RECORD EXCERPTS: Begin
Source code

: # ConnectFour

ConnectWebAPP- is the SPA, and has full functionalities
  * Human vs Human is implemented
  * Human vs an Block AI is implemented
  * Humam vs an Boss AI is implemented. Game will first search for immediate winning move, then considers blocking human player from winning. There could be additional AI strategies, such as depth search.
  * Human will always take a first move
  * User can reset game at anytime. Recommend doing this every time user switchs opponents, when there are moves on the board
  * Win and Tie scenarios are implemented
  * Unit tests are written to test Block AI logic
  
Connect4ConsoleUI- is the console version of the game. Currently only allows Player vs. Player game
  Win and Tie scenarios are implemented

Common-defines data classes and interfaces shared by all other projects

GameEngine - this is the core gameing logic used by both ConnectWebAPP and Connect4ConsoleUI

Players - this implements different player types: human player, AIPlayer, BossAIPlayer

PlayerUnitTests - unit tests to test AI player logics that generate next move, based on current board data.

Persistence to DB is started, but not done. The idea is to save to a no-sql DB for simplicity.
RECORD EXCERPTS: End
RECORD EXCERPTS: Begin
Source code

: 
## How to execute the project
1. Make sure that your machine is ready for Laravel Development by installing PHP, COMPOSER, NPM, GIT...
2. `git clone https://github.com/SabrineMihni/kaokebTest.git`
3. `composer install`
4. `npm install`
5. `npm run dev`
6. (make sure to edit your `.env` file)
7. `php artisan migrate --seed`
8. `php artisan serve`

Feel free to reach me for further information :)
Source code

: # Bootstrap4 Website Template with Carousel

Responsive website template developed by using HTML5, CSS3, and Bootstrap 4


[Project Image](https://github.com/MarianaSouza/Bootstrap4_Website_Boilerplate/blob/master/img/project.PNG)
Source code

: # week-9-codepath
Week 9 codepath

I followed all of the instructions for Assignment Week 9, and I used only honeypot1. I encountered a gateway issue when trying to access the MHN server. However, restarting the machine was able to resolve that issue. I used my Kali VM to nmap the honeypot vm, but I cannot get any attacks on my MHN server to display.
RECORD EXCERPTS: End
RECORD EXCERPTS: Begin
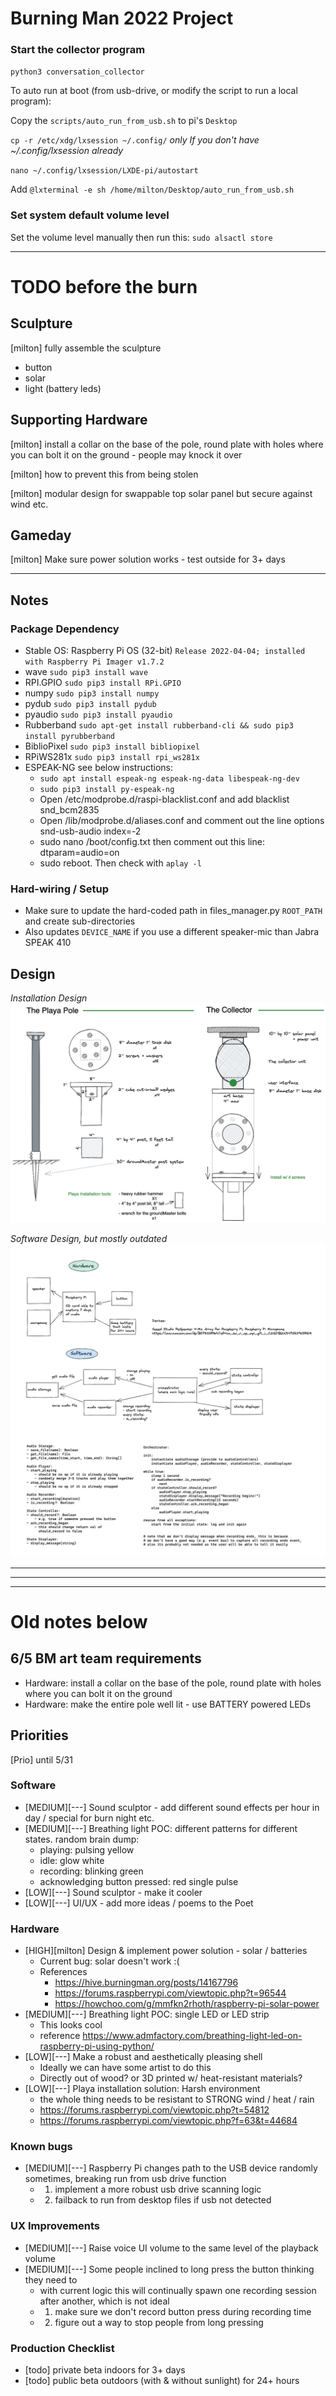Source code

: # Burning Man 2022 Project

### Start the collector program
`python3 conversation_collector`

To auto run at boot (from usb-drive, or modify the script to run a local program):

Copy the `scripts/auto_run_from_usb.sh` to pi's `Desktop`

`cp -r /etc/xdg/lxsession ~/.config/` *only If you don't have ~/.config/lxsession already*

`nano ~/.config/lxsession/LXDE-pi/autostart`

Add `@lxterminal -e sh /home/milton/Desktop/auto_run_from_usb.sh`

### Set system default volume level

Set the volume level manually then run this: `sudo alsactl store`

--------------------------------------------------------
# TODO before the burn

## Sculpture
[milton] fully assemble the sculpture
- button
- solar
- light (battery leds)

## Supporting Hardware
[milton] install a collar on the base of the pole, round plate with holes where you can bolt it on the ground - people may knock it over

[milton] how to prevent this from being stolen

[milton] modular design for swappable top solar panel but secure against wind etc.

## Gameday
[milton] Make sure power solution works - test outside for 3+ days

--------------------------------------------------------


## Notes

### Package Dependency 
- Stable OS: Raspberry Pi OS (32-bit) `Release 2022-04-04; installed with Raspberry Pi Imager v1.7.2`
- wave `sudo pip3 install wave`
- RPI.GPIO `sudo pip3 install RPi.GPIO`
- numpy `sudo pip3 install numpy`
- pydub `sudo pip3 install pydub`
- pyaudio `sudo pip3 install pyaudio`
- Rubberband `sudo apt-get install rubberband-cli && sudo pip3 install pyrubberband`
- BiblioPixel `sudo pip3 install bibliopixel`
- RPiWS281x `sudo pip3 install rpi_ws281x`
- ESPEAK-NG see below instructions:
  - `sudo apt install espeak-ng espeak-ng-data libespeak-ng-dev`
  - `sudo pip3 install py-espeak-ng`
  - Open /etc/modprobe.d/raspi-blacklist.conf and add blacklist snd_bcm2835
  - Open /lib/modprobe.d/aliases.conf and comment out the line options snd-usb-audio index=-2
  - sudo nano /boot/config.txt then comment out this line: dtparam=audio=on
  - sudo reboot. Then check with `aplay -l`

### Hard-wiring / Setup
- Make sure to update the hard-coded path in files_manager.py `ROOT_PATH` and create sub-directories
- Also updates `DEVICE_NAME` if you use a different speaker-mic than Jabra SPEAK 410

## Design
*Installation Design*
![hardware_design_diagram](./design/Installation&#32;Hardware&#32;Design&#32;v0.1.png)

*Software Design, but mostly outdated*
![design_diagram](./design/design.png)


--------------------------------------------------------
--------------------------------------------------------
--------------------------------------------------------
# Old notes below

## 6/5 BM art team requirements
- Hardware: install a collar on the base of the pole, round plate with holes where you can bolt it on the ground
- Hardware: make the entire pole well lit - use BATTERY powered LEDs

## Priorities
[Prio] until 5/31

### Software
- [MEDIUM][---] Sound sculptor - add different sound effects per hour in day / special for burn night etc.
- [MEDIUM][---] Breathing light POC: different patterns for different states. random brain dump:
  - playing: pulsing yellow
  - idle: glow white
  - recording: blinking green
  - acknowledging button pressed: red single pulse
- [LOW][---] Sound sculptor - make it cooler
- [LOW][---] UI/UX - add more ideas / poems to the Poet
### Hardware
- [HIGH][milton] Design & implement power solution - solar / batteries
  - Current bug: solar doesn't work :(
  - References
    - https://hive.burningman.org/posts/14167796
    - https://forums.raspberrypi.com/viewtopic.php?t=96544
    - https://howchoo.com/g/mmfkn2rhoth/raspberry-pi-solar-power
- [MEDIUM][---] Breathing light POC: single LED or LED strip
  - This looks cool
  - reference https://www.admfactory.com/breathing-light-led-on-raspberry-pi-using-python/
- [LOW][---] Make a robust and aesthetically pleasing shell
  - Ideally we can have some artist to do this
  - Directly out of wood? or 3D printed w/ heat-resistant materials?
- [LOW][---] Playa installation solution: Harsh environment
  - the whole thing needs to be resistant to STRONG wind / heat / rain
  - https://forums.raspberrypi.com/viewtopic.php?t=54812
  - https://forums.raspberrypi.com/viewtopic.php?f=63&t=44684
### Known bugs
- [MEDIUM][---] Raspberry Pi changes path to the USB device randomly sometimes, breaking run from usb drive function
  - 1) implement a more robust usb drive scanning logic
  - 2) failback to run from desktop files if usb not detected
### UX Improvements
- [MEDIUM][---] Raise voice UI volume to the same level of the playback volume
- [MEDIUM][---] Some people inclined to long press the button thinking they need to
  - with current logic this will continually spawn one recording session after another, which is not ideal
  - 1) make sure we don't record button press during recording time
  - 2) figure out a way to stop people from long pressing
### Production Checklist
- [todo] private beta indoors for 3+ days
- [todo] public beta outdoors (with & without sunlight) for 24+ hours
RECORD EXCERPTS: End
Each line that mentions the string "config" must be copied from the listing.

**FINAL ANSWER**
`cp -r /etc/xdg/lxsession ~/.config/` *only If you don't have ~/.config/lxsession already*
`nano ~/.config/lxsession/LXDE-pi/autostart`
  - sudo nano /boot/config.txt then comment out this line: dtparam=audio=on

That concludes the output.